WHAT NEEDS TO BE DONE:
Reading through the lines below, count those that include the string "management"; the answer is that number and nothing else.
··· SUPPLIED ENTRIES ···
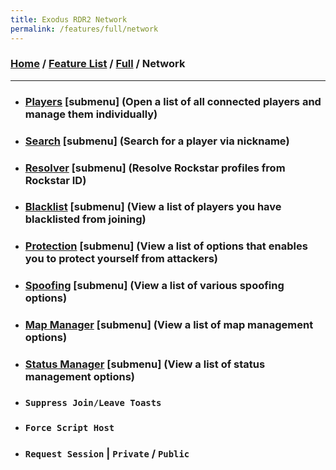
```yaml
---
title: Exodus RDR2 Network
permalink: /features/full/network
---
```

### [Home](/) / [Feature List](/features) / [Full](/features/full) / Network
---
- ### [Players](network/players) [submenu] (Open a list of all connected players and manage them individually)
- ### [Search](network/search) [submenu] (Search for a player via nickname)
- ### [Resolver](network/resolver) [submenu] (Resolve Rockstar profiles from Rockstar ID)
- ### [Blacklist](network/blacklist) [submenu] (View a list of players you have blacklisted from joining)
- ### [Protection](network/protection) [submenu] (View a list of options that enables you to protect yourself from attackers)
- ### [Spoofing](network/spoofing) [submenu] (View a list of various spoofing options)
- ### [Map Manager](network/map-manager) [submenu] (View a list of map management options)
- ### [Status Manager](network/status-manager) [submenu] (View a list of status management options)
- ### `Suppress Join/Leave Toasts`
- ### `Force Script Host`
- ### `Request Session` | `Private` / `Public`
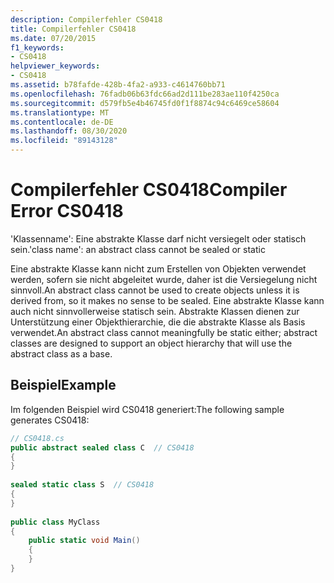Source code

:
 ```yaml
---
description: Compilerfehler CS0418
title: Compilerfehler CS0418
ms.date: 07/20/2015
f1_keywords:
- CS0418
helpviewer_keywords:
- CS0418
ms.assetid: b78fafde-428b-4fa2-a933-c4614760bb71
ms.openlocfilehash: 76fadb06b63fdc66ad2d111be283ae110f4250ca
ms.sourcegitcommit: d579fb5e4b46745fd0f1f8874c94c6469ce58604
ms.translationtype: MT
ms.contentlocale: de-DE
ms.lasthandoff: 08/30/2020
ms.locfileid: "89143128"
---
```

# <a name="compiler-error-cs0418"></a><span data-ttu-id="a7086-103">Compilerfehler CS0418</span><span class="sxs-lookup"><span data-stu-id="a7086-103">Compiler Error CS0418</span></span>
<span data-ttu-id="a7086-104">'Klassenname': Eine abstrakte Klasse darf nicht versiegelt oder statisch sein.</span><span class="sxs-lookup"><span data-stu-id="a7086-104">'class name': an abstract class cannot be sealed or static</span></span>  
  
 <span data-ttu-id="a7086-105">Eine abstrakte Klasse kann nicht zum Erstellen von Objekten verwendet werden, sofern sie nicht abgeleitet wurde, daher ist die Versiegelung nicht sinnvoll.</span><span class="sxs-lookup"><span data-stu-id="a7086-105">An abstract class cannot be used to create objects unless it is derived from, so it makes no sense to be sealed.</span></span> <span data-ttu-id="a7086-106">Eine abstrakte Klasse kann auch nicht sinnvollerweise statisch sein. Abstrakte Klassen dienen zur Unterstützung einer Objekthierarchie, die die abstrakte Klasse als Basis verwendet.</span><span class="sxs-lookup"><span data-stu-id="a7086-106">An abstract class cannot meaningfully be static either; abstract classes are designed to support an object hierarchy that will use the abstract class as a base.</span></span>  
  
## <a name="example"></a><span data-ttu-id="a7086-107">Beispiel</span><span class="sxs-lookup"><span data-stu-id="a7086-107">Example</span></span>  
 <span data-ttu-id="a7086-108">Im folgenden Beispiel wird CS0418 generiert:</span><span class="sxs-lookup"><span data-stu-id="a7086-108">The following sample generates CS0418:</span></span>  
  
```csharp  
// CS0418.cs  
public abstract sealed class C  // CS0418  
{  
}  
  
sealed static class S  // CS0418  
{  
}  
  
public class MyClass  
{  
    public static void Main()  
    {  
    }  
}  
```
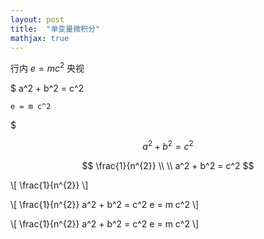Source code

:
 ```yaml
---
layout: post
title:  "单变量微积分"
mathjax: true
---
```


行内 $e = m c^2$ 央视

$
    a^2 + b^2 = c^2

    e = m c^2
$

$$
a^2 + b^2 = c^2
$$

$$
 \frac{1}{n^{2}} \\
\\
a^2 + b^2 = c^2
$$

\\[ \frac{1}{n^{2}} \\]

\\[ 
    \frac{1}{n^{2}} 
    a^2 + b^2 = c^2
    e = m c^2
\\]

\\[ 
\frac{1}{n^{2}} 
a^2 + b^2 = c^2
e = m c^2
\\]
···
EXERCISE SOLUTION:
2